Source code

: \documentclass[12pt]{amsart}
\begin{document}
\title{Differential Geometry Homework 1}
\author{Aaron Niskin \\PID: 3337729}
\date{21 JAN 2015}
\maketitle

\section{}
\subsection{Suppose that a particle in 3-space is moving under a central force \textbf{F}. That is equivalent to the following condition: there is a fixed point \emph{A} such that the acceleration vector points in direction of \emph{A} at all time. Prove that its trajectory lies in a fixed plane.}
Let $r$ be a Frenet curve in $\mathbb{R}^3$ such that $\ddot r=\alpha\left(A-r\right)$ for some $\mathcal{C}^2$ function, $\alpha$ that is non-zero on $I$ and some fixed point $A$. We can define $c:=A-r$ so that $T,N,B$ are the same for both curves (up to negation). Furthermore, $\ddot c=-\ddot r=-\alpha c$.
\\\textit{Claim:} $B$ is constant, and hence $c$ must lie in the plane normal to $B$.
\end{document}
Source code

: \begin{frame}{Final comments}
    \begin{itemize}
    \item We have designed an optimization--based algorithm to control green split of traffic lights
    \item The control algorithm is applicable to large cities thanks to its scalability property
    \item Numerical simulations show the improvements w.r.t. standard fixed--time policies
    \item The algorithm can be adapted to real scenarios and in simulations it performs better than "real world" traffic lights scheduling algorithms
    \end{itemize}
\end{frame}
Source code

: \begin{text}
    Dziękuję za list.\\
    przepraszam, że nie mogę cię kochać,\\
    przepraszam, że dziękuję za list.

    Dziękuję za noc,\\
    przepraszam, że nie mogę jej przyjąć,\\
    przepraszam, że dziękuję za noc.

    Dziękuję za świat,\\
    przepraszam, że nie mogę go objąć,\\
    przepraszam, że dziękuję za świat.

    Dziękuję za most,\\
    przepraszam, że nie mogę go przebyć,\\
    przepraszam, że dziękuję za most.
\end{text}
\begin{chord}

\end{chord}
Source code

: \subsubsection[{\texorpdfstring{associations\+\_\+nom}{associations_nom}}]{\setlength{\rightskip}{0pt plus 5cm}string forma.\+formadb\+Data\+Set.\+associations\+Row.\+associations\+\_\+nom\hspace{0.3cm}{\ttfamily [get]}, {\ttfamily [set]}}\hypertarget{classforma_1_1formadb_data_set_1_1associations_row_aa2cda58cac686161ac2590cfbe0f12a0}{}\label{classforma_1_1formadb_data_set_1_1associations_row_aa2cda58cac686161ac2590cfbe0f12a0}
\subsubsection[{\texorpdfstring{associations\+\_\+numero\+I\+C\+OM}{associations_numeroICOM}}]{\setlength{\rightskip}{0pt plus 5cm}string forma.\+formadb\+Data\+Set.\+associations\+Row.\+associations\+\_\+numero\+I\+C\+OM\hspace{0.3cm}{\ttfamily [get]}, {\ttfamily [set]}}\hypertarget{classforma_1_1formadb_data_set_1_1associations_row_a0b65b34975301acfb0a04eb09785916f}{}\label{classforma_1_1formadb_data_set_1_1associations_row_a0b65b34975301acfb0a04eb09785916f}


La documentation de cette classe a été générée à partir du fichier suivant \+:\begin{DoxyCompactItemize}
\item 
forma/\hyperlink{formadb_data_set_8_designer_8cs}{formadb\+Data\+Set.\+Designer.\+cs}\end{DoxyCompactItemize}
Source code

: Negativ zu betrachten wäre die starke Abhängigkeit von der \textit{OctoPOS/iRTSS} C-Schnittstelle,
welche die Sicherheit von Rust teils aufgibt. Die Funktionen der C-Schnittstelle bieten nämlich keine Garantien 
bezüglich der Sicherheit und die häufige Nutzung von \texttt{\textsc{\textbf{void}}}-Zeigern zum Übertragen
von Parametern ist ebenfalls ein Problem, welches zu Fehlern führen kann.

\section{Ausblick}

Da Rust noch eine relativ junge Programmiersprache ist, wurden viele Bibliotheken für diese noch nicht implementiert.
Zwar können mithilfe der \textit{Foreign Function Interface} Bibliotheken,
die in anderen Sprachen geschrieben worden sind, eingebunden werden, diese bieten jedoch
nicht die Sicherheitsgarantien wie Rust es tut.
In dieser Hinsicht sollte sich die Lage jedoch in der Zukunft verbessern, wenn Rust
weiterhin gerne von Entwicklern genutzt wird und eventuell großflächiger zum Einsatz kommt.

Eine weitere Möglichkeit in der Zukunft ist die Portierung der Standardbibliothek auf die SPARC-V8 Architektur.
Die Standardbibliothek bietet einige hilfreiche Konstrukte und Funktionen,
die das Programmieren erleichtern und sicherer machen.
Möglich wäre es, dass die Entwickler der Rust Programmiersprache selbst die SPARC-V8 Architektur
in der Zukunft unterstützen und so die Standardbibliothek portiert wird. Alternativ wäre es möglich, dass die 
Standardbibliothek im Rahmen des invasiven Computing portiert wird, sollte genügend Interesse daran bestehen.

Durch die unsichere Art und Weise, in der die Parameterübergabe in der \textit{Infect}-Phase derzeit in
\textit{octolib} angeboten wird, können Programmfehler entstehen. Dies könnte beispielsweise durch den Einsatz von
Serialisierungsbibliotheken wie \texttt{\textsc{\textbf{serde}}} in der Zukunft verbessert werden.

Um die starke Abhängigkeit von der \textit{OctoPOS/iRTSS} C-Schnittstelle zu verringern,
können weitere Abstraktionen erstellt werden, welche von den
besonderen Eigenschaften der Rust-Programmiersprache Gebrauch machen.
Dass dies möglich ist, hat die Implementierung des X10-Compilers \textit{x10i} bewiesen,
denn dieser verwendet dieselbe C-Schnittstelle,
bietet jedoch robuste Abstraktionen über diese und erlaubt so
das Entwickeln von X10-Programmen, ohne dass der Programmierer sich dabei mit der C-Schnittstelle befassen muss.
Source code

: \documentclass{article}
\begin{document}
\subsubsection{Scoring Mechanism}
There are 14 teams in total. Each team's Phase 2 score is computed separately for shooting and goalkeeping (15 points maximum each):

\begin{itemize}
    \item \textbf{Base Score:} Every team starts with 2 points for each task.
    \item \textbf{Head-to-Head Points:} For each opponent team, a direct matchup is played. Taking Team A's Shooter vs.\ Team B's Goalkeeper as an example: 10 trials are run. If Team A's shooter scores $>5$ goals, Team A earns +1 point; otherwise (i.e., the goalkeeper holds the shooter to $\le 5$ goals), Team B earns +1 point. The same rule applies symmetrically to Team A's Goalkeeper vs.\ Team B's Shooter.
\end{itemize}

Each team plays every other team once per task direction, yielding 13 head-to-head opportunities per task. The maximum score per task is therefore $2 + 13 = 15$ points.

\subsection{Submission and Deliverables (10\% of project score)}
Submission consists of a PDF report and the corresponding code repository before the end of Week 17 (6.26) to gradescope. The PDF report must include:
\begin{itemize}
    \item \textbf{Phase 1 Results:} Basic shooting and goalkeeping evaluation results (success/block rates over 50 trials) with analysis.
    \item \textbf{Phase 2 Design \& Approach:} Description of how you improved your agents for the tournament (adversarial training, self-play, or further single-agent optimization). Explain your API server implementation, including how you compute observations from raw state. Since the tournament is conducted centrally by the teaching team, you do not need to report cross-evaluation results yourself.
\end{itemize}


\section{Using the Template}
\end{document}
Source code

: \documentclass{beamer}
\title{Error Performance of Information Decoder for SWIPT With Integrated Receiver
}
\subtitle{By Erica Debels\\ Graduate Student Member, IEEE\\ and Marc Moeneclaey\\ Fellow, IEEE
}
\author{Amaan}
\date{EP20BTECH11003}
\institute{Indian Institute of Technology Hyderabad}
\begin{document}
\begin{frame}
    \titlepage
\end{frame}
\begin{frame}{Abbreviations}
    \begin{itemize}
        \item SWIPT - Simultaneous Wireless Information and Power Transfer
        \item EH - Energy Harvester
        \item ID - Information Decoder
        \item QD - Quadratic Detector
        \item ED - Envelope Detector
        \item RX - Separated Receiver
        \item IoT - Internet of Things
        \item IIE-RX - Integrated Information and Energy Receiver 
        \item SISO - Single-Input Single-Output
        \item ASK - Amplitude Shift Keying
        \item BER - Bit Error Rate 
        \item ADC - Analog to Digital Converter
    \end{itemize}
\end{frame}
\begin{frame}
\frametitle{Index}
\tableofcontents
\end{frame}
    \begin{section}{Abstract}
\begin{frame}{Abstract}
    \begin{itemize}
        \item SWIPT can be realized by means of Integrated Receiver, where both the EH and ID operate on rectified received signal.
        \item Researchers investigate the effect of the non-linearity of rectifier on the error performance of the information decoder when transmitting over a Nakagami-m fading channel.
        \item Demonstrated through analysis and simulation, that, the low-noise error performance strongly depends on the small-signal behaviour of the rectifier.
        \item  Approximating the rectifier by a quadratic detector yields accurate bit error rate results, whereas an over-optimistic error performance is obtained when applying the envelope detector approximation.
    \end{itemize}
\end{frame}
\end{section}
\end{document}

▶ Work request
Write down exactly the span of lines above from the one containing "weiterhin gerne von" to the one containing "den Einsatz von", both ends included.

▶ Solution below
weiterhin gerne von Entwicklern genutzt wird und eventuell großflächiger zum Einsatz kommt.

Eine weitere Möglichkeit in der Zukunft ist die Portierung der Standardbibliothek auf die SPARC-V8 Architektur.
Die Standardbibliothek bietet einige hilfreiche Konstrukte und Funktionen,
die das Programmieren erleichtern und sicherer machen.
Möglich wäre es, dass die Entwickler der Rust Programmiersprache selbst die SPARC-V8 Architektur
in der Zukunft unterstützen und so die Standardbibliothek portiert wird. Alternativ wäre es möglich, dass die 
Standardbibliothek im Rahmen des invasiven Computing portiert wird, sollte genügend Interesse daran bestehen.

Durch die unsichere Art und Weise, in der die Parameterübergabe in der \textit{Infect}-Phase derzeit in
\textit{octolib} angeboten wird, können Programmfehler entstehen. Dies könnte beispielsweise durch den Einsatz von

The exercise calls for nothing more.